Last Saturday, hundreds of students graduated from Lansing Community College. It was a time for celebration, but many of them are already in debt. Some will go on to four-year universities, where they’ll probably have to borrow a lot more money.
The average graduate in Michigan has $24,000 in student loan debt. That’s a bubble that’s about to burst, says the LCC Dean of Student Services. Dr. Evan Montague has written on the subject for the online magazine Bridge. He told WKAR’s Gretchen Millich that students must start planning ahead to cut down on the cost of a college degree.
DR. EVAN MONTAGUE: Student loans are very easy to obtain. They’ve become the largest single funding source in higher education, and they’ve just ballooned. With escalating cost in higher education, and at the same time declining state and federal support in education, we’re going to hit a precipice here sometime soon. Much like the mortgage industry, there’s concern that at some point in time we’re going to hit that bubble point with student loans. It’s going to leave a generation behind in terms of being able to do the things that their parents were able to do, such as purchase homes, and invest for their children’s education. So, many people are concerned about the future in terms of the well-being and economic success of graduates.
GRETCHEN MILLICH: It’s kind of a Catch 22 for young people who want to go to college. It’s good for the economy. It’s good for them. The can go on and have a successful career. But most people do need to borrow money because the cost is so high. How do they deal with that Catch 22?
MONTAGUE: You’re right. Continuing education and training is the magic ticket, and we need to increase the higher education attainment levels in the state. At the same time, there are different ways to pursue that, such as borrowing wisely when a student’s in school, using the summer for internships and work-based opportunities to try to have additional income and resources, and working while they go to school. A lot of our students are work-study students, so they work while they are going to school. Some are working with colleges and universities to set up payment plans and options. At LCC, we have a payment plan for our students that stretches their payments out throughout the semester, hopefully reducing reliance on student loans. I think the worst thing that we can get into is potentially over-borrowing, when the student comes to the reality after graduating that they have to repay that debt.
MILLICH: I hear students say that when they apply to colleges, colleges sometimes tell them not to worry about the debt. Just think about the end result. This is an investment in yourself. How can we change that culture? Because obviously, universities are in a bit of a double bind, too. They have costs, and they want students. How do they attract people and at the same time be honest about what the debt could be?
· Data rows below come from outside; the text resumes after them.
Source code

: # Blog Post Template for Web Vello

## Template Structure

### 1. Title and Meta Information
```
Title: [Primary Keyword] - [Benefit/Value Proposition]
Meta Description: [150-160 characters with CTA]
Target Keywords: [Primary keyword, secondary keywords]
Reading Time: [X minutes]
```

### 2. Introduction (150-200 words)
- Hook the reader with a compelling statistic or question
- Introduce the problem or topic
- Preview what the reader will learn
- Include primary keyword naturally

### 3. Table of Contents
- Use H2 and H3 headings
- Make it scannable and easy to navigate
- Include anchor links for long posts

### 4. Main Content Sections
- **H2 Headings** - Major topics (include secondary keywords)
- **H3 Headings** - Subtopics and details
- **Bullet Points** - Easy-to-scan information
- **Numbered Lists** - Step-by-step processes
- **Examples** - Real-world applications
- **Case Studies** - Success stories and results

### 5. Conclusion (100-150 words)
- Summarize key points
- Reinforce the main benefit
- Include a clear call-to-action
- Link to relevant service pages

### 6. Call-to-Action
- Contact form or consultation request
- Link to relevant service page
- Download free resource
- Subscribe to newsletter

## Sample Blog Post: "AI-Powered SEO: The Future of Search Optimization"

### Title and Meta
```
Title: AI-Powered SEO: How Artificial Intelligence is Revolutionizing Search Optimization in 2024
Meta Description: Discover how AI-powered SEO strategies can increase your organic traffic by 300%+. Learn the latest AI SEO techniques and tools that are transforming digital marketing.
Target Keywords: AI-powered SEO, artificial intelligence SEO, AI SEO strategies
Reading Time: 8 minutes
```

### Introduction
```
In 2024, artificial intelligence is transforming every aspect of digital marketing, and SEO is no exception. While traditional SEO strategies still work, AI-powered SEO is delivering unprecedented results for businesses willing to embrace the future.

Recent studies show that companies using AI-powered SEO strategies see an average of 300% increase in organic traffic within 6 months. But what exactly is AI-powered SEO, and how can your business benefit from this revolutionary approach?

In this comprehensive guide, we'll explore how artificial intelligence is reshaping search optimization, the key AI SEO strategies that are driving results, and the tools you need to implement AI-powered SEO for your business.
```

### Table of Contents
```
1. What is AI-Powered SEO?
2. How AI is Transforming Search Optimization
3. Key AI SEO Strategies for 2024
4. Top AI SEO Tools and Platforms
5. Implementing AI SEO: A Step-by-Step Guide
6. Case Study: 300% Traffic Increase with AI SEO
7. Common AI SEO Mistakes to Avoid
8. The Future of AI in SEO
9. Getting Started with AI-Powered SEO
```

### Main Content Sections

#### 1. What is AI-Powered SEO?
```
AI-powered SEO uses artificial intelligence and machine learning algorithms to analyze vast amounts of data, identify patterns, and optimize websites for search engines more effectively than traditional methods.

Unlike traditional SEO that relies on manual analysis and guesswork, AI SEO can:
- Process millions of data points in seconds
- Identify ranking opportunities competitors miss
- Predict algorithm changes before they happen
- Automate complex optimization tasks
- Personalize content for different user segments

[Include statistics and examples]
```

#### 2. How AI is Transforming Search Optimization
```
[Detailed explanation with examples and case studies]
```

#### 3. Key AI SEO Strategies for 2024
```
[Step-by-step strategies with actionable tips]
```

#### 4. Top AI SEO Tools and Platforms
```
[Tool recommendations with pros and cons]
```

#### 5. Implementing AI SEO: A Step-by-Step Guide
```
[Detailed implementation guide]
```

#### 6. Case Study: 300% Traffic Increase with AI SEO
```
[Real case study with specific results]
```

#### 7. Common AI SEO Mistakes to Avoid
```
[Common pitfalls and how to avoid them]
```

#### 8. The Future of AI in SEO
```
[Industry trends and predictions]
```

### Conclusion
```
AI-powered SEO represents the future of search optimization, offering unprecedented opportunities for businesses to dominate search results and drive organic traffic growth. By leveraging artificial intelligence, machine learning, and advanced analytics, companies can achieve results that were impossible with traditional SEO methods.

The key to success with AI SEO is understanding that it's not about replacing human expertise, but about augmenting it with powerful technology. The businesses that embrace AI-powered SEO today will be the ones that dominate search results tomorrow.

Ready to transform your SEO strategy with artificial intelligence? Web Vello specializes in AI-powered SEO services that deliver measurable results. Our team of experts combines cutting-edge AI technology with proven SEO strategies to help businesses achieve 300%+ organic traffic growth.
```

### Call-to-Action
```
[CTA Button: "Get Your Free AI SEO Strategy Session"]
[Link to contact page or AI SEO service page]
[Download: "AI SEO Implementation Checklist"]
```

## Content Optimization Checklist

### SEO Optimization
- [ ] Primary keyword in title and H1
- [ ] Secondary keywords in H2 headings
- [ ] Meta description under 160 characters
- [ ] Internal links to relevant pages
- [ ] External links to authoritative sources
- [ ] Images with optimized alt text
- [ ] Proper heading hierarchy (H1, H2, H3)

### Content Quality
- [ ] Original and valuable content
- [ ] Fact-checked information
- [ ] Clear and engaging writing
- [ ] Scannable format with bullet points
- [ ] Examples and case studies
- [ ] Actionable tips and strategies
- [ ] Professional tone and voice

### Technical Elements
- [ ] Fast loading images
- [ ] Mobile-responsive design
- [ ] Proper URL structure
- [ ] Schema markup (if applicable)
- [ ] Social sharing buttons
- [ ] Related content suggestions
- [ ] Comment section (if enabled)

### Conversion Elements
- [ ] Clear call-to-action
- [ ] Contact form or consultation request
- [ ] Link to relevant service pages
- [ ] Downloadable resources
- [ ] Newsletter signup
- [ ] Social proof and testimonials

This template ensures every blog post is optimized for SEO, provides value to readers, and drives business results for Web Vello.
MONTAGUE: I think it is a balancing act, to figure out the best course for an individual to pursue. When I think about that investment, it needs to be a wise investment. I think this is a huge tension right now in higher education. What career path am I going into? At the same time, higher education is a point of discovery and challenge and trying to figure out that path in itself. I think it’ s incumbent on us in higher education to teach the core skill sets, the analytical skill sets, critical thinking, and communication skills that position students for success. That’s part of the equation. There are often things that are left to the end of a student’s undergraduate experience, like internships and work-based experiences that will help them solidify their choice and may help them find scholarship or employment-based opportunities while they are in school to help balance some of those expenses. From a federal perspective and also from the state level, we’re hearing a lot more, and a lot more funding streams will be tied to outcomes in the future. We’re reporting more data than ever before to the U.S. Department of Education about gainful employment programs, programs that show employment rates, as well as the student borrowing rates, to show the ability to repay a debt. Colleges and universities across the country are now putting more disclosures on all of their websites, based on U.S. Department of Education criteria at really getting at the true cost of an education, as well as the outcomes.